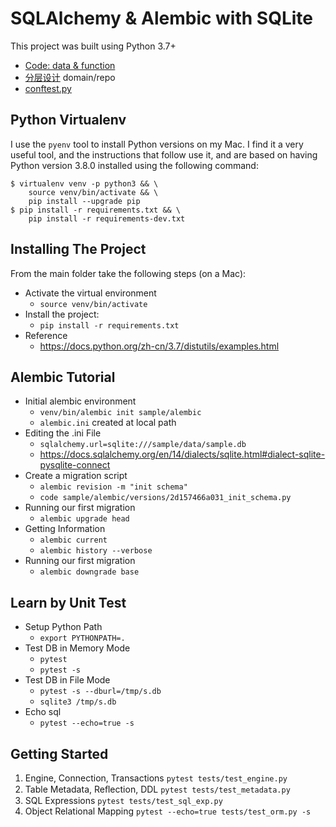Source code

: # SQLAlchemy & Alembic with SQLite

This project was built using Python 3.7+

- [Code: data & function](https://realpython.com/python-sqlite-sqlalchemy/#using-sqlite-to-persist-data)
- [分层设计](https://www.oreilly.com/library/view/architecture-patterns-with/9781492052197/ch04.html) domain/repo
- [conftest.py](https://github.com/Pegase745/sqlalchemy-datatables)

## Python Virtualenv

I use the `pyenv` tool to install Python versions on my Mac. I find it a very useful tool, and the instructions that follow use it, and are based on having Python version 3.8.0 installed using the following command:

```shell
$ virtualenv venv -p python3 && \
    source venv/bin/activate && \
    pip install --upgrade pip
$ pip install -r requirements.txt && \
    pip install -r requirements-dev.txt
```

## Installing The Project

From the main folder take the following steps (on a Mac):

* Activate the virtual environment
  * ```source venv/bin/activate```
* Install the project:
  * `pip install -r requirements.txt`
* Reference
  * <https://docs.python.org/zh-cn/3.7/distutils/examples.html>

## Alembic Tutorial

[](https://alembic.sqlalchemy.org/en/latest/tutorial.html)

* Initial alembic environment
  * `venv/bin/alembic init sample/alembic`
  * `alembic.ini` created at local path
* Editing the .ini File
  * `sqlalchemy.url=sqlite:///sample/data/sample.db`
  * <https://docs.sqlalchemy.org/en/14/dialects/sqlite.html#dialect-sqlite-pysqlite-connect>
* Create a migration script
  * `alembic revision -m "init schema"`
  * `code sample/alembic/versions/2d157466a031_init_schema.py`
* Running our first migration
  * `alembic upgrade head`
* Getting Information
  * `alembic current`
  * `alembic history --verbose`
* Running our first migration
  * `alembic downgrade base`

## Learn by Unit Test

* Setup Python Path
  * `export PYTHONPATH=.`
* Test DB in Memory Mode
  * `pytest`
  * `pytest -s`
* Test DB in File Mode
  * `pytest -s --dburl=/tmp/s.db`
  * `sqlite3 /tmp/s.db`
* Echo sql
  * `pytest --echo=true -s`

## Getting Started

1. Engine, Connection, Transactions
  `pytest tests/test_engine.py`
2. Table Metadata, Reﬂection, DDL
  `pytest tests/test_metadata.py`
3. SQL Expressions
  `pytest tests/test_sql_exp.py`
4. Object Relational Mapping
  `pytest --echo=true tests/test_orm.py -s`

--

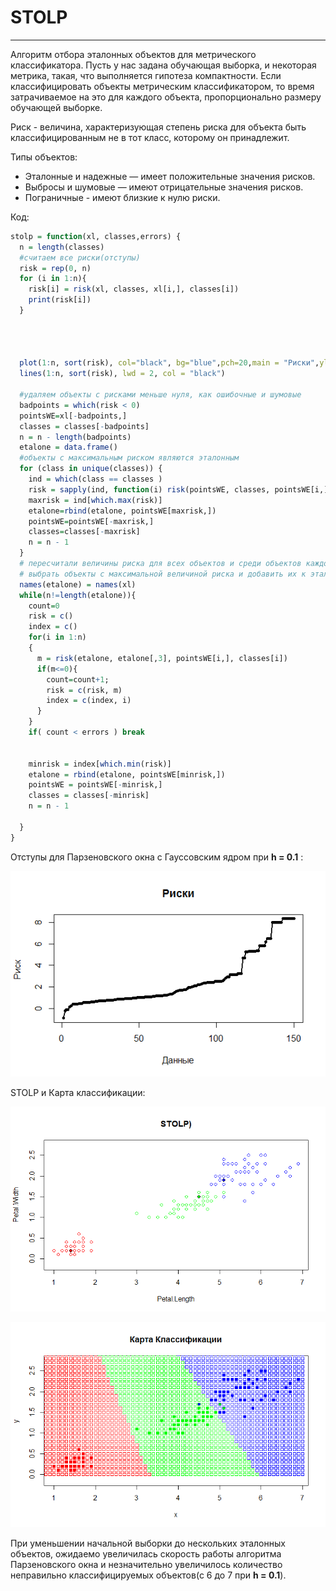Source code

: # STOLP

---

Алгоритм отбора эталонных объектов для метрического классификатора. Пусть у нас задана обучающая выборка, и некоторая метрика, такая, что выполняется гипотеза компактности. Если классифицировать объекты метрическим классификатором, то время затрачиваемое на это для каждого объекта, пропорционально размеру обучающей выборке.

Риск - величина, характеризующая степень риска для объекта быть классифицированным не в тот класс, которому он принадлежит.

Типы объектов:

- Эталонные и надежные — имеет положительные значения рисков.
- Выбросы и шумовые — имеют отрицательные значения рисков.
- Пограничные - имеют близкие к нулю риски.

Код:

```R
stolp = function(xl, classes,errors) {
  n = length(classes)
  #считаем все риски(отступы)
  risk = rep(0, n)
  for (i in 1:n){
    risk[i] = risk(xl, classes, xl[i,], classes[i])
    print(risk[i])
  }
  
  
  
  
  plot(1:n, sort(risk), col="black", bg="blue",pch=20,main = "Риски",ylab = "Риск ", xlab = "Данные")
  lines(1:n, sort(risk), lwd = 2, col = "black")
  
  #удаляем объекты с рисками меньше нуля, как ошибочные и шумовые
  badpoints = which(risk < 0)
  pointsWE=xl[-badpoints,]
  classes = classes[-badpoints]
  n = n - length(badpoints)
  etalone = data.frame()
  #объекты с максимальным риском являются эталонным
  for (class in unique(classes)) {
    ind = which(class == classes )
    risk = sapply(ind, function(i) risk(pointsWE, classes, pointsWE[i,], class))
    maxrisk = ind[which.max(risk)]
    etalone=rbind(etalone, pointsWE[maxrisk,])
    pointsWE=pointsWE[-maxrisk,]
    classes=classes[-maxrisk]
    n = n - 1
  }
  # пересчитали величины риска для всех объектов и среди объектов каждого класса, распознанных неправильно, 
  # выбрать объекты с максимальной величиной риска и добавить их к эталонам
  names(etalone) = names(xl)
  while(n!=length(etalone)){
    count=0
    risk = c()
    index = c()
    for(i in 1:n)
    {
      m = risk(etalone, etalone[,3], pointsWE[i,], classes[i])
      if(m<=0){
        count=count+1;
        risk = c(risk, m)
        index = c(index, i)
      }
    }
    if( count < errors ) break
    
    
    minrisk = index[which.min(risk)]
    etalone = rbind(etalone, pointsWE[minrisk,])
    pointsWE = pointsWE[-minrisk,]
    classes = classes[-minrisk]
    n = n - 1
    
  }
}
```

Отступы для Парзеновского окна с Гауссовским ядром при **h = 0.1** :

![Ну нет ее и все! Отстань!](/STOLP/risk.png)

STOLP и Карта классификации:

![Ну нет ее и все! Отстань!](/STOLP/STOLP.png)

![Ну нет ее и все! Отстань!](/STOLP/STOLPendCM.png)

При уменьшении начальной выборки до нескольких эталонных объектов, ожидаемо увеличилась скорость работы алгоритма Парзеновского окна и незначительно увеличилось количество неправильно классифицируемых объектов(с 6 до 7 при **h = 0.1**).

* * *

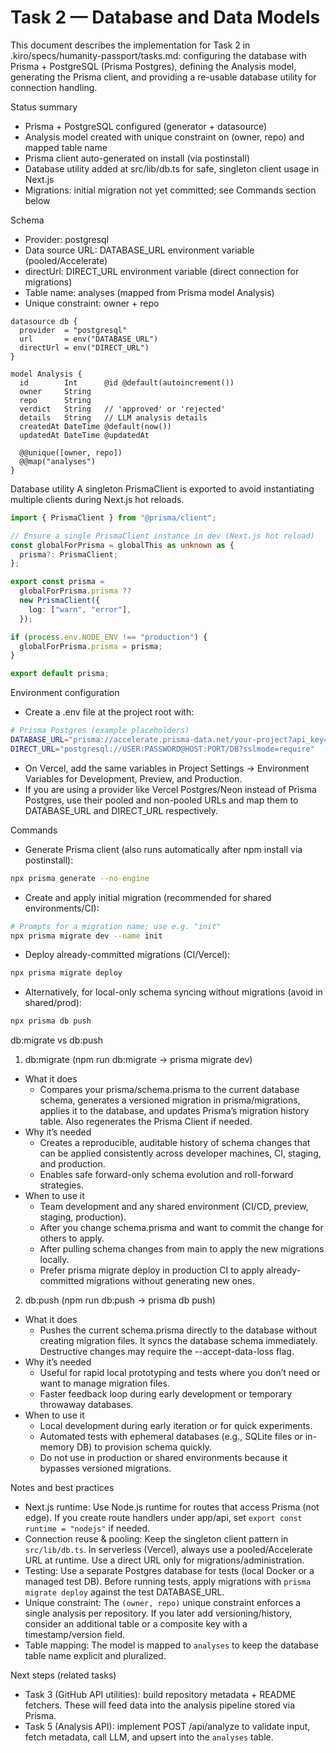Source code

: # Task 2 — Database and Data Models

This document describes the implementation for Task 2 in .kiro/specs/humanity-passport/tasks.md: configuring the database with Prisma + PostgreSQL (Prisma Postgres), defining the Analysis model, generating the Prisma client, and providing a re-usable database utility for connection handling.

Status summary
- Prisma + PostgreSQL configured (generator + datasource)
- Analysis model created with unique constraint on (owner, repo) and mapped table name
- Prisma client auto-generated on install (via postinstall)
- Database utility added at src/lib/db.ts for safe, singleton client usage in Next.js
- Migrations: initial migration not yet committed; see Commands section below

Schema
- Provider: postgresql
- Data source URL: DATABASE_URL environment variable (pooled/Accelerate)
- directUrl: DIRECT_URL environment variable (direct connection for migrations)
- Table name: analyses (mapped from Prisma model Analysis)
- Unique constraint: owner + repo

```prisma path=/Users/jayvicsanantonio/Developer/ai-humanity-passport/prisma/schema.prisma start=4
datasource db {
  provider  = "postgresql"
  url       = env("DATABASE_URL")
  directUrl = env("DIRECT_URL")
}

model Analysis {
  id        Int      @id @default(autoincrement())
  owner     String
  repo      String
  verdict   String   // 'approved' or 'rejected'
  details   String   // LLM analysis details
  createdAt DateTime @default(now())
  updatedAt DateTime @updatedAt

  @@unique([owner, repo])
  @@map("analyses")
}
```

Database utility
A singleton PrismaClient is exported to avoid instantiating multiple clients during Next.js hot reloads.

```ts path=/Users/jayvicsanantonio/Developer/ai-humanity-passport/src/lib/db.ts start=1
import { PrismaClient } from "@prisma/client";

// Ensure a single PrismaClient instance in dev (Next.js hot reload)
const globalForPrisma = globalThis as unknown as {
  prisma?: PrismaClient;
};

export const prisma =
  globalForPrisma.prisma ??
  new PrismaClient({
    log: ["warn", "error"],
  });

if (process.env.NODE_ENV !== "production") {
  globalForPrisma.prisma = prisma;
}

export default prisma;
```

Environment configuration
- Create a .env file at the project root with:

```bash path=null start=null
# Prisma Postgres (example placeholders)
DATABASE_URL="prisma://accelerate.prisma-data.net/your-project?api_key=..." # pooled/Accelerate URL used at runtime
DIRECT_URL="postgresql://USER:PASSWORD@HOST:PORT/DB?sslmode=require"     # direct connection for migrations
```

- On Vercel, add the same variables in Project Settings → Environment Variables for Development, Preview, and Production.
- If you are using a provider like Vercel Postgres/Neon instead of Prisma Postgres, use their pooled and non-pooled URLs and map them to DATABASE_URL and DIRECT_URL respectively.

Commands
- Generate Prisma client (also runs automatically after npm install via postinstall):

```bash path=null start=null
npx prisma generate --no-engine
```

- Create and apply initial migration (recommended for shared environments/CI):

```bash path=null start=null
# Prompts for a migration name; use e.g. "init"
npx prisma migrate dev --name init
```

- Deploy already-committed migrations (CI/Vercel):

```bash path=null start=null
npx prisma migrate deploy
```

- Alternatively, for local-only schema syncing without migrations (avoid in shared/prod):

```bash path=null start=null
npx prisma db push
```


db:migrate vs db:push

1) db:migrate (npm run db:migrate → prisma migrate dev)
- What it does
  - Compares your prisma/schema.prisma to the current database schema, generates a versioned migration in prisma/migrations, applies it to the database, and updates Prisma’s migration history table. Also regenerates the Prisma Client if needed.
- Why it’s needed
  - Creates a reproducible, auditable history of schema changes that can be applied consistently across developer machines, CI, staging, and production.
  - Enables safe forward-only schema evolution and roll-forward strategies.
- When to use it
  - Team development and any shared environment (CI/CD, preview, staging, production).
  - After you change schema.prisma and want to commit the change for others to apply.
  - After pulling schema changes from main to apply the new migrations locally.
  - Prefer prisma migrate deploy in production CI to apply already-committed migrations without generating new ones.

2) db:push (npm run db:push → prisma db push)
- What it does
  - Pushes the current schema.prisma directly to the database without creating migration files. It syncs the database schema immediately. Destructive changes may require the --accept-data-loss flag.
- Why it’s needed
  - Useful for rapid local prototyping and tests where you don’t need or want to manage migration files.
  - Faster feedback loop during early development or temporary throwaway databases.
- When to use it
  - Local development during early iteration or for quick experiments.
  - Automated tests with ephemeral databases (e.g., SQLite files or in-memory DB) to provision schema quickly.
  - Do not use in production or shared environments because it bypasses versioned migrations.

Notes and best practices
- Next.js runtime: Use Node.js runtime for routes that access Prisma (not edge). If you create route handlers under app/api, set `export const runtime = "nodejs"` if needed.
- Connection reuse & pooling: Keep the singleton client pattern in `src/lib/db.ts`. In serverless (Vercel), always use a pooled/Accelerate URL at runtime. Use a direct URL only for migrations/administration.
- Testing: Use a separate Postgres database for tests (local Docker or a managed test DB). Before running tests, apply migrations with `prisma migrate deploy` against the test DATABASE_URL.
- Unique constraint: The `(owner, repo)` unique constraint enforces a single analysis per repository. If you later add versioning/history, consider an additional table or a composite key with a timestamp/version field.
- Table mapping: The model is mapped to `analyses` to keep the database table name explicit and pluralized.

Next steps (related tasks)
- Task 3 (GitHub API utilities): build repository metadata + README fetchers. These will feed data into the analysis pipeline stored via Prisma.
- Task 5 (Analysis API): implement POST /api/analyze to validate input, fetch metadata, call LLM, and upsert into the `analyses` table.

» Work request: Copy out every line of the data in which the word "эталонных" is found.

» Completed task:
Алгоритм отбора эталонных объектов для метрического классификатора. Пусть у нас задана обучающая выборка, и некоторая метрика, такая, что выполняется гипотеза компактности. Если классифицировать объекты метрическим классификатором, то время затрачиваемое на это для каждого объекта, пропорционально размеру обучающей выборке.
При уменьшении начальной выборки до нескольких эталонных объектов, ожидаемо увеличилась скорость работы алгоритма Парзеновского окна и незначительно увеличилось количество неправильно классифицируемых объектов(с 6 до 7 при **h = 0.1**).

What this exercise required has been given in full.